In einer präzisen Sprache ohne akademische Attitüde erfahren wir viel Wissenswertes zum Thema Erzählen in Schriftform, als Prosa natürlich. Bei seinem Bemühen, die verborgenen Geheimnisse der hohen Schreibkunst offenzulegen, führt uns Wood tief hinein in die Methoden der Textanalyse. Er erklärt kenntnisreich und an vielen Beispielen alle Aspekte der Erzähltechnik: Sprachstil und Ausdruck, erlebte Rede, Dialog, deskriptive Pause, Perspektive, runde und flache Figuren, Detailauswahl, Metaphern und Konventionen. Auffallend ist, dass dabei der Plot als essentieller Bestandteil einer Geschichte nahezu unbeachtet bleibt, was in ziemlichem Gegensatz zur Erwartungshaltung, ja zum Kennzeichen der persönlichen Lesebiografie der allermeisten Romanleser stehen dürfte. Stattdessen solle der Leser sein «drittes Ohr» sensibilisieren für subtile Anspielungen und historische Bezüge des Erzählten!

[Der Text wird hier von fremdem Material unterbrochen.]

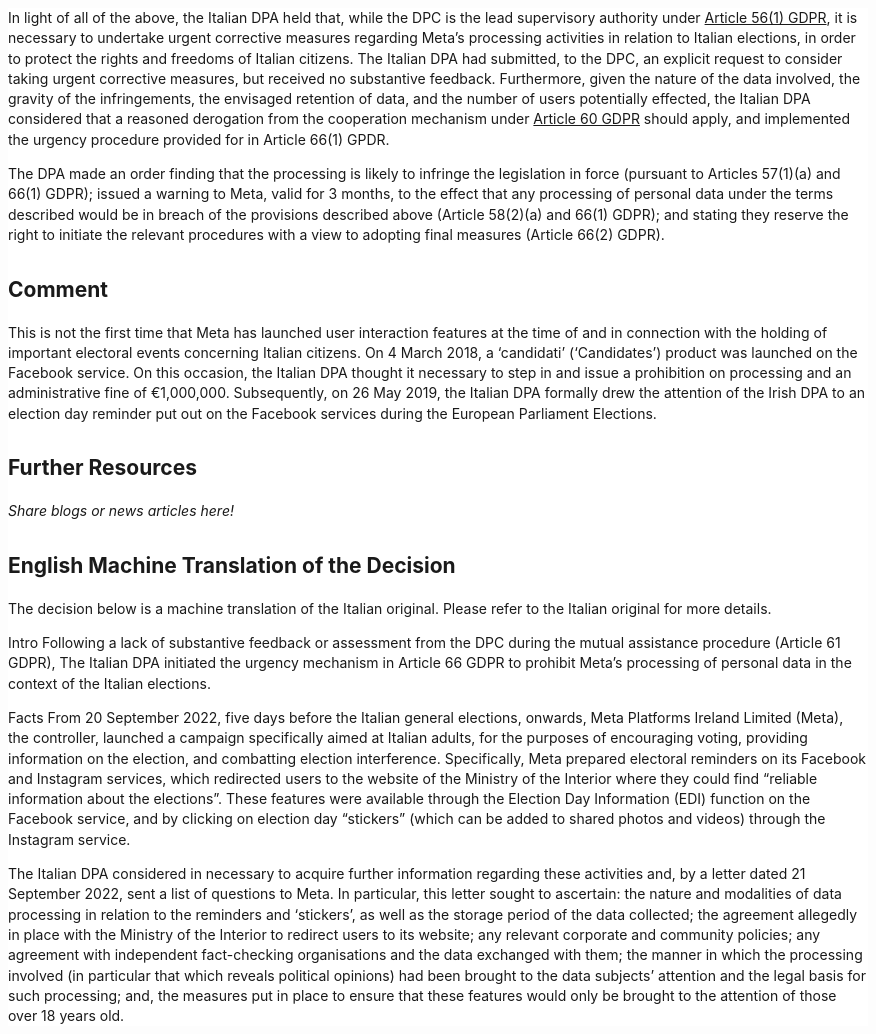 In light of all of the above, the Italian DPA held that, while the DPC is the lead supervisory authority under [Article 56(1) GDPR](/index.php?title=Article_56_GDPR#1 "Article 56 GDPR"), it is necessary to undertake urgent corrective measures regarding Meta’s processing activities in relation to Italian elections, in order to protect the rights and freedoms of Italian citizens. The Italian DPA had submitted, to the DPC, an explicit request to consider taking urgent corrective measures, but received no substantive feedback. Furthermore, given the nature of the data involved, the gravity of the infringements, the envisaged retention of data, and the number of users potentially effected, the Italian DPA considered that a reasoned derogation from the cooperation mechanism under [Article 60 GDPR](/index.php?title=Article_60_GDPR "Article 60 GDPR") should apply, and implemented the urgency procedure provided for in Article 66(1) GPDR.

The DPA made an order finding that the processing is likely to infringe the legislation in force (pursuant to Articles 57(1)(a) and 66(1) GDPR); issued a warning to Meta, valid for 3 months, to the effect that any processing of personal data under the terms described would be in breach of the provisions described above (Article 58(2)(a) and 66(1) GDPR); and stating they reserve the right to initiate the relevant procedures with a view to adopting final measures (Article 66(2) GDPR).

## Comment

This is not the first time that Meta has launched user interaction features at the time of and in connection with the holding of important electoral events concerning Italian citizens. On 4 March 2018, a ‘candidati’ (‘Candidates’) product was launched on the Facebook service. On this occasion, the Italian DPA thought it necessary to step in and issue a prohibition on processing and an administrative fine of €1,000,000. Subsequently, on 26 May 2019, the Italian DPA formally drew the attention of the Irish DPA to an election day reminder put out on the Facebook services during the European Parliament Elections.

## Further Resources

_Share blogs or news articles here!_

## English Machine Translation of the Decision

The decision below is a machine translation of the Italian original. Please refer to the Italian original for more details.

Intro
Following a lack of substantive feedback or assessment from the DPC during the mutual assistance procedure (Article 61 GDPR), The Italian DPA initiated the urgency mechanism in Article 66 GDPR to prohibit Meta’s processing of personal data in the context of the Italian elections.

Facts
From 20 September 2022, five days before the Italian general elections, onwards, Meta Platforms Ireland Limited (Meta), the controller, launched a campaign specifically aimed at Italian adults, for the purposes of encouraging voting, providing information on the election, and combatting election interference. Specifically, Meta prepared electoral reminders on its Facebook and Instagram services, which redirected users to the website of the Ministry of the Interior where they could find “reliable information about the elections”. These features were available through the Election Day Information (EDI) function on the Facebook service, and by clicking on election day “stickers” (which can be added to shared photos and videos) through the Instagram service.

The Italian DPA considered in necessary to acquire further information regarding these activities and, by a letter dated 21 September 2022, sent a list of questions to Meta. In particular, this letter sought to ascertain: the nature and modalities of data processing in relation to the reminders and ‘stickers’, as well as the storage period of the data collected; the agreement allegedly in place with the Ministry of the Interior to redirect users to its website; any relevant corporate and community policies; any agreement with independent fact-checking organisations and the data exchanged with them; the manner in which the processing involved (in particular that which reveals political opinions) had been brought to the data subjects’ attention and the legal basis for such processing; and, the measures put in place to ensure that these features would only be brought to the attention of those over 18 years old.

Was denn auch prompt einigermaßen schwerfällt angesichts Woods einseitiger Orientierung zum literarischen Realismus hauptsächlich des 19. Jahrhunderts, womit er sicherlich viele Leser ausgrenzt bei seinen klugen Erläuterungen, was «hohe» Literatur ist. Er beschäftigt sich besonders intensiv mit Flaubert, wenn er uns erklären will, worauf es sich zu achten lohnt. Zeitgenössische Autoren hingegen werden recht stiefmütterlich behandelt bei Wood, nur David Foster Wallace wird häufiger erwähnt. Der deutsche Leser gar wird sich verwundert die Augen reiben, Goethe, Fontane, Mann führen nur ein Schattendasein in Woods literarischem Kosmos, kaum der Rede wert. Warum das so ist, kann jeder leicht nachvollziehen, der in einer Londoner Buchhandlung mal nach Büchern dieser Autoren fragt, er wird nur erstaunte Rückfragen auslösen. Goethe what? Can you spell it out, please!

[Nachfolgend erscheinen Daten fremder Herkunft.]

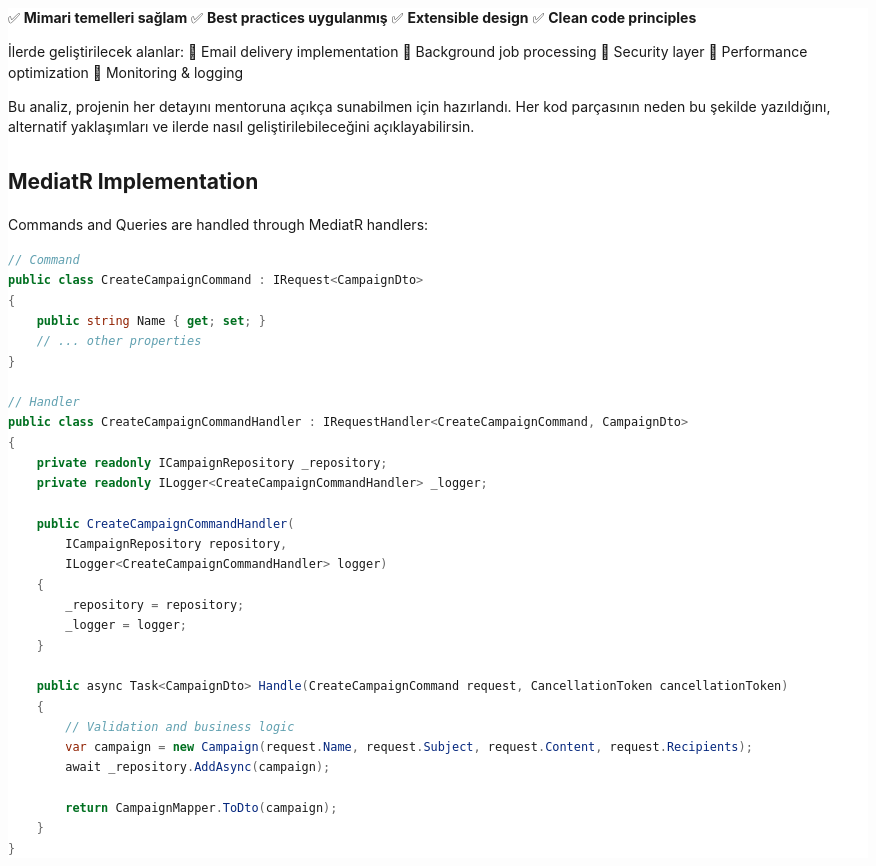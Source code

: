 ✅ **Mimari temelleri sağlam**
✅ **Best practices uygulanmış**
✅ **Extensible design**
✅ **Clean code principles**

İlerde geliştirilecek alanlar:
🔄 Email delivery implementation
🔄 Background job processing
🔄 Security layer
🔄 Performance optimization
🔄 Monitoring & logging

Bu analiz, projenin her detayını mentoruna açıkça sunabilmen için hazırlandı. Her kod parçasının neden bu şekilde yazıldığını, alternatif yaklaşımları ve ilerde nasıl geliştirilebileceğini açıklayabilirsin.

## MediatR Implementation

Commands and Queries are handled through MediatR handlers:

```csharp
// Command
public class CreateCampaignCommand : IRequest<CampaignDto>
{
    public string Name { get; set; }
    // ... other properties
}

// Handler
public class CreateCampaignCommandHandler : IRequestHandler<CreateCampaignCommand, CampaignDto>
{
    private readonly ICampaignRepository _repository;
    private readonly ILogger<CreateCampaignCommandHandler> _logger;

    public CreateCampaignCommandHandler(
        ICampaignRepository repository, 
        ILogger<CreateCampaignCommandHandler> logger)
    {
        _repository = repository;
        _logger = logger;
    }

    public async Task<CampaignDto> Handle(CreateCampaignCommand request, CancellationToken cancellationToken)
    {
        // Validation and business logic
        var campaign = new Campaign(request.Name, request.Subject, request.Content, request.Recipients);
        await _repository.AddAsync(campaign);
        
        return CampaignMapper.ToDto(campaign);
    }
}
```
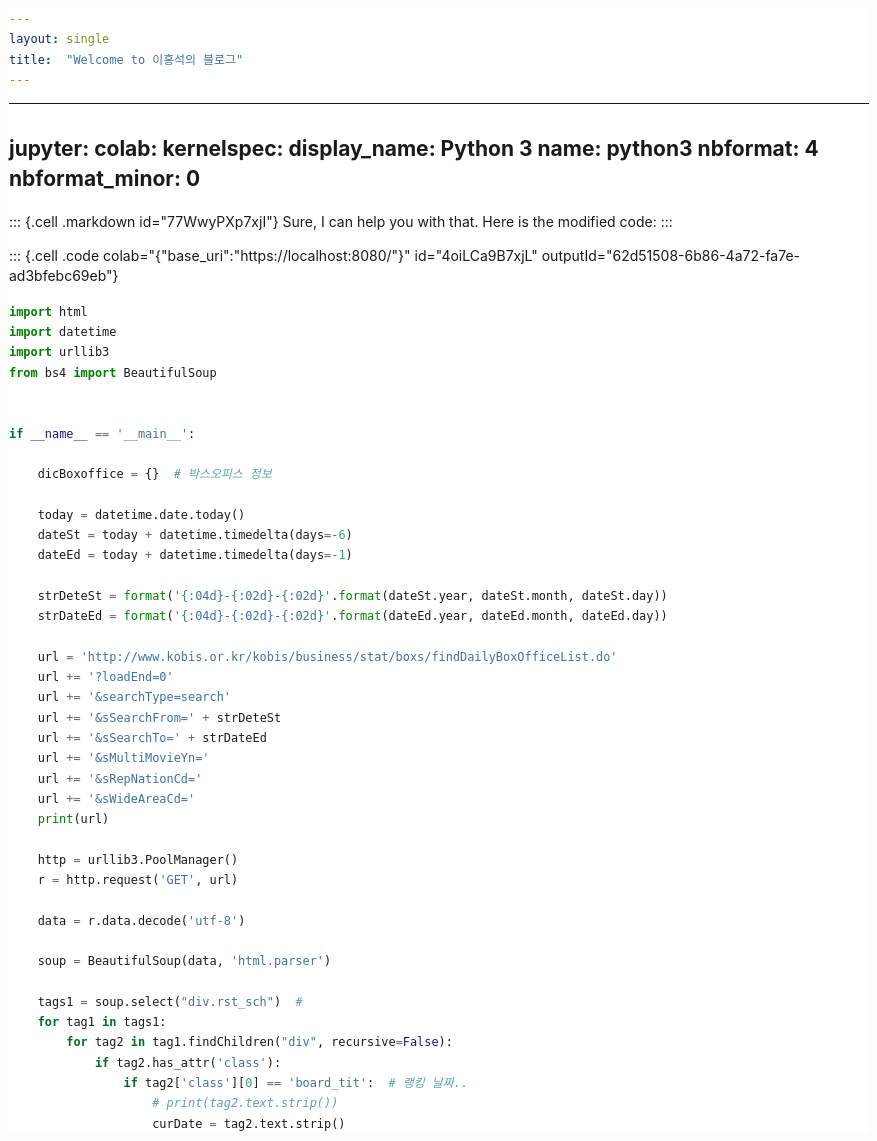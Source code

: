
 ```yaml
---
layout: single
title:  "Welcome to 이홍석의 블로그"
---
```


---
jupyter:
  colab:
  kernelspec:
    display_name: Python 3
    name: python3
  nbformat: 4
  nbformat_minor: 0
---

::: {.cell .markdown id="77WwyPXp7xjI"}
Sure, I can help you with that. Here is the modified code:
:::

::: {.cell .code colab="{\"base_uri\":\"https://localhost:8080/\"}" id="4oiLCa9B7xjL" outputId="62d51508-6b86-4a72-fa7e-ad3bfebc69eb"}
``` python
import html
import datetime
import urllib3
from bs4 import BeautifulSoup 


if __name__ == '__main__':

    dicBoxoffice = {}  # 박스오피스 정보

    today = datetime.date.today()
    dateSt = today + datetime.timedelta(days=-6)
    dateEd = today + datetime.timedelta(days=-1)

    strDeteSt = format('{:04d}-{:02d}-{:02d}'.format(dateSt.year, dateSt.month, dateSt.day))
    strDateEd = format('{:04d}-{:02d}-{:02d}'.format(dateEd.year, dateEd.month, dateEd.day))

    url = 'http://www.kobis.or.kr/kobis/business/stat/boxs/findDailyBoxOfficeList.do'
    url += '?loadEnd=0'
    url += '&searchType=search'
    url += '&sSearchFrom=' + strDeteSt
    url += '&sSearchTo=' + strDateEd
    url += '&sMultiMovieYn='
    url += '&sRepNationCd='
    url += '&sWideAreaCd='
    print(url)

    http = urllib3.PoolManager()
    r = http.request('GET', url)

    data = r.data.decode('utf-8')

    soup = BeautifulSoup(data, 'html.parser')

    tags1 = soup.select("div.rst_sch")  #
    for tag1 in tags1:
        for tag2 in tag1.findChildren("div", recursive=False):
            if tag2.has_attr('class'):
                if tag2['class'][0] == 'board_tit':  # 랭킹 날짜..
                    # print(tag2.text.strip())
                    curDate = tag2.text.strip()
```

Womit das ewige Problem der Fremdsprachen deutlich wird, die unsere Literaturwelt in viele Sprachinseln aufteilen. Es werden also Übersetzungen erforderlich, bei denen dann manches, wie am Beispiel eines französischen Wortklangs demonstriert wird, einfach unübersetzbar ist. Die recht einseitig hauptsächlich Woods englischer Muttersprache zugewandte Buchauswahl hat jedenfalls zur Folge, dass vieles nicht nachvollziehbar ist, weil man die Konventionen nicht kennt, die dem Text zugrunde liegen. Aber auch, weil man die Autoren und ihre Romane nicht kennt, von manchen noch nie gehört hat, manches auch gar nicht in deutscher Übersetzung vorliegt. Damit fehlt, mir jedenfalls, häufiger mal die Verständnisgrundlage, ein ziemliches Manko für dieses ambitionierte Werk.

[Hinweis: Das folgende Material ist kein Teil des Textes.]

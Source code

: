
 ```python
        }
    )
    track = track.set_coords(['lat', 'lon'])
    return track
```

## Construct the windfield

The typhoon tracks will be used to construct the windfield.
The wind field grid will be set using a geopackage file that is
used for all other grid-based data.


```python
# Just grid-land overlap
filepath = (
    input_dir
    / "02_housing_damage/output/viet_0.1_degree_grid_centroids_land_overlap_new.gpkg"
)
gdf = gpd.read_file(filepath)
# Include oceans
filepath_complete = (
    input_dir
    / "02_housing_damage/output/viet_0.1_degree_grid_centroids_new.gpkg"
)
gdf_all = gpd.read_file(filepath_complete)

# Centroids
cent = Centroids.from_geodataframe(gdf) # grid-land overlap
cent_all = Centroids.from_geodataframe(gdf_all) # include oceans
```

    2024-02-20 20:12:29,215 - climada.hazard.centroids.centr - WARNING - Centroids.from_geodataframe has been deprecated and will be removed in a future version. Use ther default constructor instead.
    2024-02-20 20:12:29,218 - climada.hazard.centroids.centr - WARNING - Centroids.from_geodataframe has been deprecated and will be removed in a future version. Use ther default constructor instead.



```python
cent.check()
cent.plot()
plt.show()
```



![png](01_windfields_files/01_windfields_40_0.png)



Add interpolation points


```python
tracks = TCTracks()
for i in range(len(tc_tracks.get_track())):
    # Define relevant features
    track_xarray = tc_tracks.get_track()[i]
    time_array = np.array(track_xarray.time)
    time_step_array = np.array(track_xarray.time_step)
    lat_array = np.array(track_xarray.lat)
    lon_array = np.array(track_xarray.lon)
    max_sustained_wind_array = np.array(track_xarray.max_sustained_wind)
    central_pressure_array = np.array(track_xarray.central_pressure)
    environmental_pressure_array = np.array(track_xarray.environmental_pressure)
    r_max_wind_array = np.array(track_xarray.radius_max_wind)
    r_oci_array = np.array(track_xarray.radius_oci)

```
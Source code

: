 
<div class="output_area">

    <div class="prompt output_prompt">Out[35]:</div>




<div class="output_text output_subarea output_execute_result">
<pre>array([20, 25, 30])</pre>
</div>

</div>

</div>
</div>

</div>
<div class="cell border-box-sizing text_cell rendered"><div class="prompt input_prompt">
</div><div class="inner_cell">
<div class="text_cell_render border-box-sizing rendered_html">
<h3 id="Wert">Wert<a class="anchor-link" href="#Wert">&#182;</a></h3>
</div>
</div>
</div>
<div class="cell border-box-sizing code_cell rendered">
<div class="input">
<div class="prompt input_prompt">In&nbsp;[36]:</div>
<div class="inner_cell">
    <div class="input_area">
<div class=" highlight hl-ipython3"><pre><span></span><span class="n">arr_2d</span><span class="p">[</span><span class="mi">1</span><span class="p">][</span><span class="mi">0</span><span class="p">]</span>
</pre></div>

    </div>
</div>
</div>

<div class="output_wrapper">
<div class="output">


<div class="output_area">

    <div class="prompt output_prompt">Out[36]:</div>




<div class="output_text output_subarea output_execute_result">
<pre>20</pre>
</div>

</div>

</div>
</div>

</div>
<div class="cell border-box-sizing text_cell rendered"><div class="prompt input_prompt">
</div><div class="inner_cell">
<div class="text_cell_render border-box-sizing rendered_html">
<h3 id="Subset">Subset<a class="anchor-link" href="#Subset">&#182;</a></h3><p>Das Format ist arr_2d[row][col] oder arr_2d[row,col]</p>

Das euphorische Vorwort von Daniel Kehlmann ist ein deutliches Indiz für die eigentliche Zielgruppe dieses Buches, für Leute die schreiben nämlich, die hier dann auch einen üppig bestückten literarischen Werkzeugkasten vorfinden samt detaillierter Gebrauchsanweisung. Reine Leser hingegen ziehen ihren Nutzen en passant, indem sie den Schriftstellern über die Schulter schauen quasi. Warum wir lesen und was das Lesen bewirkt, das findet man ziemlich versteckt in einer der vielen Anmerkungen im Anhang des Buches. Was aber gut ist als Roman, das müssen wir uns selbst zusammenreimen, das kann man nämlich nicht generell und für jeden passend definieren, da ändert auch dieses interessante Buch nichts dran. Insoweit ist die im Klappentext gleich mit dem ersten Satz versprochene Aufklärung für den erwartungsvollen Leser nichts weiter als ein Marketing-Trick des deutschen Verlegers.